• _What to produce_: In the entries that follow, find the word "called" and report each line it is on.

(Source texts of formatted documents)

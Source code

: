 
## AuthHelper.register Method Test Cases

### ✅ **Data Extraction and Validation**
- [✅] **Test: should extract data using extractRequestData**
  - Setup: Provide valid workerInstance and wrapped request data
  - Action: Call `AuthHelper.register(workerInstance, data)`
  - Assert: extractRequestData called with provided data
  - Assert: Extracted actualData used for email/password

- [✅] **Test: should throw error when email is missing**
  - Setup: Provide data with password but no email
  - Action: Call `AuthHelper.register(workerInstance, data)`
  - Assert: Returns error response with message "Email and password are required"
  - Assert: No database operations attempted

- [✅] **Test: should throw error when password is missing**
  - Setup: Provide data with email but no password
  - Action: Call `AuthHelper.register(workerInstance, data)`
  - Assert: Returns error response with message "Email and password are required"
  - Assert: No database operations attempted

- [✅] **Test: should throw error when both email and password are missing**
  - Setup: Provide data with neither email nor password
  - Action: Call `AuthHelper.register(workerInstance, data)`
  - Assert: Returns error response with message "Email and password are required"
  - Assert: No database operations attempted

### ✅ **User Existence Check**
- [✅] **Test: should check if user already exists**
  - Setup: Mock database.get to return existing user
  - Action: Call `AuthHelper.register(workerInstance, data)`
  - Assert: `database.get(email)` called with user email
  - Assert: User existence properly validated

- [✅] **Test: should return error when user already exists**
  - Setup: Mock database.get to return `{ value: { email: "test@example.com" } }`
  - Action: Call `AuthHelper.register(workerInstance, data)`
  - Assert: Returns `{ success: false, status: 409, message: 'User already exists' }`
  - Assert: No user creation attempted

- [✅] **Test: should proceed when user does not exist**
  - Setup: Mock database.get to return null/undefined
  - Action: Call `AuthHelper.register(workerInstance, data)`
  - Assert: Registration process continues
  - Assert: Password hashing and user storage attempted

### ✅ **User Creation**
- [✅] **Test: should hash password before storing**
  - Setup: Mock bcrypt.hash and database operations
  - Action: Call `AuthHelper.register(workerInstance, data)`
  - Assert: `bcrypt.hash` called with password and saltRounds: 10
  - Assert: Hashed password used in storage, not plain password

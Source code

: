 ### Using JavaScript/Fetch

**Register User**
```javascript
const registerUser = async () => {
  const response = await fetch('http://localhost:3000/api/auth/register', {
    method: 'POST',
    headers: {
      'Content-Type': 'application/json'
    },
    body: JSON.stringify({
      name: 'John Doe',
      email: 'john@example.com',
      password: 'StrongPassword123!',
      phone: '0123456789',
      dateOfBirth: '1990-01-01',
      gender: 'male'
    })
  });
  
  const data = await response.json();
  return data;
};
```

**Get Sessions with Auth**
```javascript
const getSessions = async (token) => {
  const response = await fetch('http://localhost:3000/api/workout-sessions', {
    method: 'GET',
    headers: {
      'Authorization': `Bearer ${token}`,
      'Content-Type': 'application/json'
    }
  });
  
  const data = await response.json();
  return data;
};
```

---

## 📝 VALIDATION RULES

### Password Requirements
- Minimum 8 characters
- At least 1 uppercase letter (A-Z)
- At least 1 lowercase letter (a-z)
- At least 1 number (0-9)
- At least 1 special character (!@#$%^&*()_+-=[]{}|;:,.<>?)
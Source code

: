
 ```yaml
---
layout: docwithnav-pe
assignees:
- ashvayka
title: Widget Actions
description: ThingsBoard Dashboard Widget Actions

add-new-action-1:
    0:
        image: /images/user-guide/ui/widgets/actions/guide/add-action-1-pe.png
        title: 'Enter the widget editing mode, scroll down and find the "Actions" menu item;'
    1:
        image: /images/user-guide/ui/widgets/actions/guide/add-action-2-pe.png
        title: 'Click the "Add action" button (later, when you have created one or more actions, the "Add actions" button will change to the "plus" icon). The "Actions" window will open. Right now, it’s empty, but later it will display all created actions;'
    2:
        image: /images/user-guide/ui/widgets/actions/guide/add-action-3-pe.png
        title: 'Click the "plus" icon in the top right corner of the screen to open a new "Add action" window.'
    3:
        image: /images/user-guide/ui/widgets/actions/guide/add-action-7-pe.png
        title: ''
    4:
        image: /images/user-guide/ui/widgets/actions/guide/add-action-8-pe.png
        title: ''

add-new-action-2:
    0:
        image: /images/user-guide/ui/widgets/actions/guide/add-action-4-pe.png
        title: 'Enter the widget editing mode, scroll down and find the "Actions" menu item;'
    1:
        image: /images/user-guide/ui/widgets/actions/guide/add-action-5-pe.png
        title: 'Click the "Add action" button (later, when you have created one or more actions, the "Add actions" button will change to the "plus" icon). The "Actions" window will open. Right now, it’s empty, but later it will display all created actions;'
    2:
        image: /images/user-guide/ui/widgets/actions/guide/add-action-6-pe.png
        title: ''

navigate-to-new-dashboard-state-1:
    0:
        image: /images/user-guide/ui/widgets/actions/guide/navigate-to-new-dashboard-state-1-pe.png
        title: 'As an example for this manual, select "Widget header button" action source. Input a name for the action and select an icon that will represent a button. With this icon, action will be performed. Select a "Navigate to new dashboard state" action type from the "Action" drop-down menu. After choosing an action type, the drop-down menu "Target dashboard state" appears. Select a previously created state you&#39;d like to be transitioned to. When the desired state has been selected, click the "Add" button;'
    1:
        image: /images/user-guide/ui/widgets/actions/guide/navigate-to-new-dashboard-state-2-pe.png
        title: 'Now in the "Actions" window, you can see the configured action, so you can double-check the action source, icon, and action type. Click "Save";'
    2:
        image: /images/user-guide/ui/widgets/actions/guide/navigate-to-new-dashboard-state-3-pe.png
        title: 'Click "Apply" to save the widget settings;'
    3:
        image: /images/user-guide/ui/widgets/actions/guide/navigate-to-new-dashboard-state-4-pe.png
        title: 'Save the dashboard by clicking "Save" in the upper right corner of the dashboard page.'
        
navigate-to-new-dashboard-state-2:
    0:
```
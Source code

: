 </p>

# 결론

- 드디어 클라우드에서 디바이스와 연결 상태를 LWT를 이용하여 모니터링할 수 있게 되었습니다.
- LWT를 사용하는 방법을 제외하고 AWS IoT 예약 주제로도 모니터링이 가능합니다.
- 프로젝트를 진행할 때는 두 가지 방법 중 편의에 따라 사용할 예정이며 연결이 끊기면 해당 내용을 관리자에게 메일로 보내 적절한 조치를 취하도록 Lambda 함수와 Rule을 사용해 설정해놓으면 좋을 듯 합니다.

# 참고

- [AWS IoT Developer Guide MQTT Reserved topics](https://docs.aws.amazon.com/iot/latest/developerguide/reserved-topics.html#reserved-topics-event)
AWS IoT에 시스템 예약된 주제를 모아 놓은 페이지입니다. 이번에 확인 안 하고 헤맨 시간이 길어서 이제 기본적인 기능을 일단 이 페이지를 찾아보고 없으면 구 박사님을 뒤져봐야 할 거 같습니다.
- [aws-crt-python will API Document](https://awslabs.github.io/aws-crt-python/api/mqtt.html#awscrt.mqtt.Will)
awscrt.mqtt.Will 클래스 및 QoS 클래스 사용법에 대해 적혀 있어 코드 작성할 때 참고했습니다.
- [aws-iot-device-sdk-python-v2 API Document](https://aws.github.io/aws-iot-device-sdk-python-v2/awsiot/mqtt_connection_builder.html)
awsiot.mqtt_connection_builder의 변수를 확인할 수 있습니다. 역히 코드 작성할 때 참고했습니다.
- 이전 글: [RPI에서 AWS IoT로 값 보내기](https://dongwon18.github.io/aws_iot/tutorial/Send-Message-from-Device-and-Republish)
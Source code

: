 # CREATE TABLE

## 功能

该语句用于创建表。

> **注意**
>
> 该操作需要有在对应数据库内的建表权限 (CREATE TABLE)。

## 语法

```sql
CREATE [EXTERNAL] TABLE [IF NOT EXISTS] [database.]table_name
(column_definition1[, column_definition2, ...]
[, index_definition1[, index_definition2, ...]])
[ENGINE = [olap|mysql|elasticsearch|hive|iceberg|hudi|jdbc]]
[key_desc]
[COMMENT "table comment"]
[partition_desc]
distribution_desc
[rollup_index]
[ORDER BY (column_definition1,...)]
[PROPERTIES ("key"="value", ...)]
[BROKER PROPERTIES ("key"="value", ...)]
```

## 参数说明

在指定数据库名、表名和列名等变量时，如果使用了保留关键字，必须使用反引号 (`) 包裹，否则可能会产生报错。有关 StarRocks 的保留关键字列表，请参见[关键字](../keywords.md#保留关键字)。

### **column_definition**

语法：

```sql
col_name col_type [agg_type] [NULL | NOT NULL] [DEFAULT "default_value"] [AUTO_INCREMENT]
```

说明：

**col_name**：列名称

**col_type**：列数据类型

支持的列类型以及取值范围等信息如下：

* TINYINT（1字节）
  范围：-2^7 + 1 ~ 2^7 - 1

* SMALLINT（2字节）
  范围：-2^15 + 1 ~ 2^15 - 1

• _Answer to this problem_:
  - Assert: extractRequestData called with provided data
  - Assert: `database.get(email)` called with user email
  - Assert: `bcrypt.hash` called with password and saltRounds: 10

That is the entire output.